Within the material below, locate the line with "## 📞 Soporte" and the line with "4. Contactar al equipo de desarrollo", then return those two lines and all lines between them, exactly as written.

Records for the exercise:
***

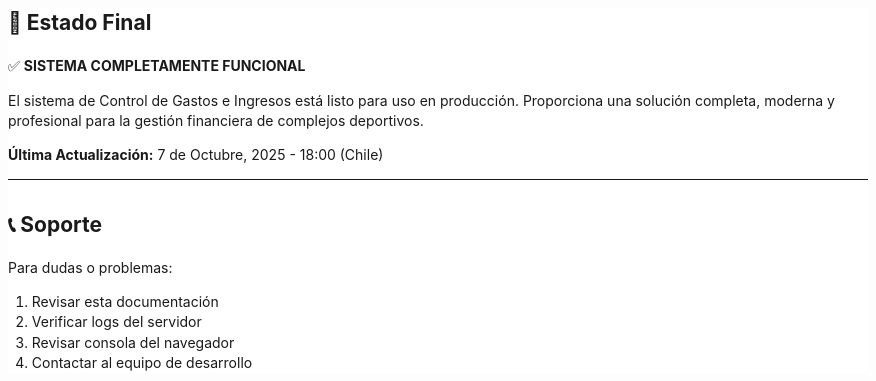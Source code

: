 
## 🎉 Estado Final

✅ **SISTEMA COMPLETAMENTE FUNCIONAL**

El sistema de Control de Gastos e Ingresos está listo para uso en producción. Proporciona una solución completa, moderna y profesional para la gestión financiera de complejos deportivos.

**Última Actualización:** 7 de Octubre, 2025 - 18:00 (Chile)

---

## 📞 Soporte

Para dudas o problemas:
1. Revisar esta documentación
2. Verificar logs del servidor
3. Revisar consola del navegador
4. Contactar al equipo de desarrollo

***

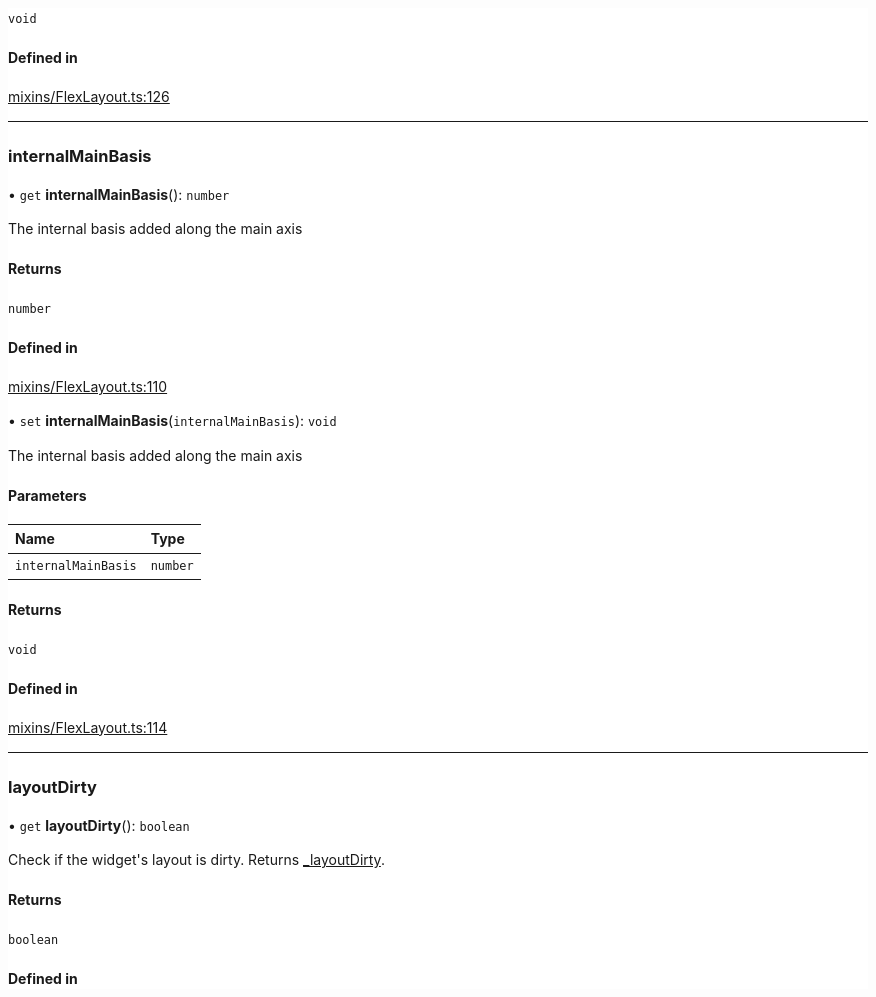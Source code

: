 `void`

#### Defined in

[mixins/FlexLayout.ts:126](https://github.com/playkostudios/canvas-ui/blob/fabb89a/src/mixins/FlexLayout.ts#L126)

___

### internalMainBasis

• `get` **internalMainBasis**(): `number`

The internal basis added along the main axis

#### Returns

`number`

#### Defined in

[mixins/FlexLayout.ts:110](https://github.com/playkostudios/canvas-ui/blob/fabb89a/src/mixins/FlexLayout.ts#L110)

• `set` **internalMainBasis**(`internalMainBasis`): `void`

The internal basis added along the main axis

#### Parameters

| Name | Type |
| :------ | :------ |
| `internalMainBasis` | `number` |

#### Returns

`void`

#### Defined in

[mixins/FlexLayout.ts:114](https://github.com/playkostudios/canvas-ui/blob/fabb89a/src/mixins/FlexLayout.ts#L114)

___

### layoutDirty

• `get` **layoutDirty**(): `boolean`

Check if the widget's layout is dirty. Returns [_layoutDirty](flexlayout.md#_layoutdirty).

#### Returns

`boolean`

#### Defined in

***

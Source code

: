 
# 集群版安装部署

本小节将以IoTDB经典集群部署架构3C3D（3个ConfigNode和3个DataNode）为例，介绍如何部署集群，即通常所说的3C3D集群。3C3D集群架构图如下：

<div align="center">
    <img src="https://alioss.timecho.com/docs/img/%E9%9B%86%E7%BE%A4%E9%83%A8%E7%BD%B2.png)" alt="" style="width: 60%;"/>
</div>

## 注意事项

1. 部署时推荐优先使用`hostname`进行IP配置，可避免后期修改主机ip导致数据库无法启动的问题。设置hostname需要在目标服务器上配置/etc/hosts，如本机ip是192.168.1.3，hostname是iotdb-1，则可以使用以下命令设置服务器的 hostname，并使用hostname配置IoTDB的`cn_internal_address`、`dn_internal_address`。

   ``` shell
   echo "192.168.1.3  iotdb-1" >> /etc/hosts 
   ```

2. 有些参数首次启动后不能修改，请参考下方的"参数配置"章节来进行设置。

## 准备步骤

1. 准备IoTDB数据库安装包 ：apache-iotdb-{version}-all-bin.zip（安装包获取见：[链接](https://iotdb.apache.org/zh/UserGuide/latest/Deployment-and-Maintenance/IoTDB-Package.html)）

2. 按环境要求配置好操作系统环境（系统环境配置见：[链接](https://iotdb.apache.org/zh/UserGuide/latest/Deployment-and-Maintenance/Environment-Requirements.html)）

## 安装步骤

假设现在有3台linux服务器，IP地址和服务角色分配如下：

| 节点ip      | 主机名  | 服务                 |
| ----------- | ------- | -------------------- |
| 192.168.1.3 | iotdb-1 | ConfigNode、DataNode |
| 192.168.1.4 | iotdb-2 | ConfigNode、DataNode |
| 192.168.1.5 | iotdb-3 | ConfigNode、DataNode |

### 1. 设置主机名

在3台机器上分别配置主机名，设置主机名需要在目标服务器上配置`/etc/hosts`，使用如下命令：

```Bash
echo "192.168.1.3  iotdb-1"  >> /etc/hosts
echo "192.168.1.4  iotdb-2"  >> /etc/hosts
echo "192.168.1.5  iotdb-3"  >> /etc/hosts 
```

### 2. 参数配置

***

Written response:
## 📞 Soporte

Para dudas o problemas:
1. Revisar esta documentación
2. Verificar logs del servidor
3. Revisar consola del navegador
4. Contactar al equipo de desarrollo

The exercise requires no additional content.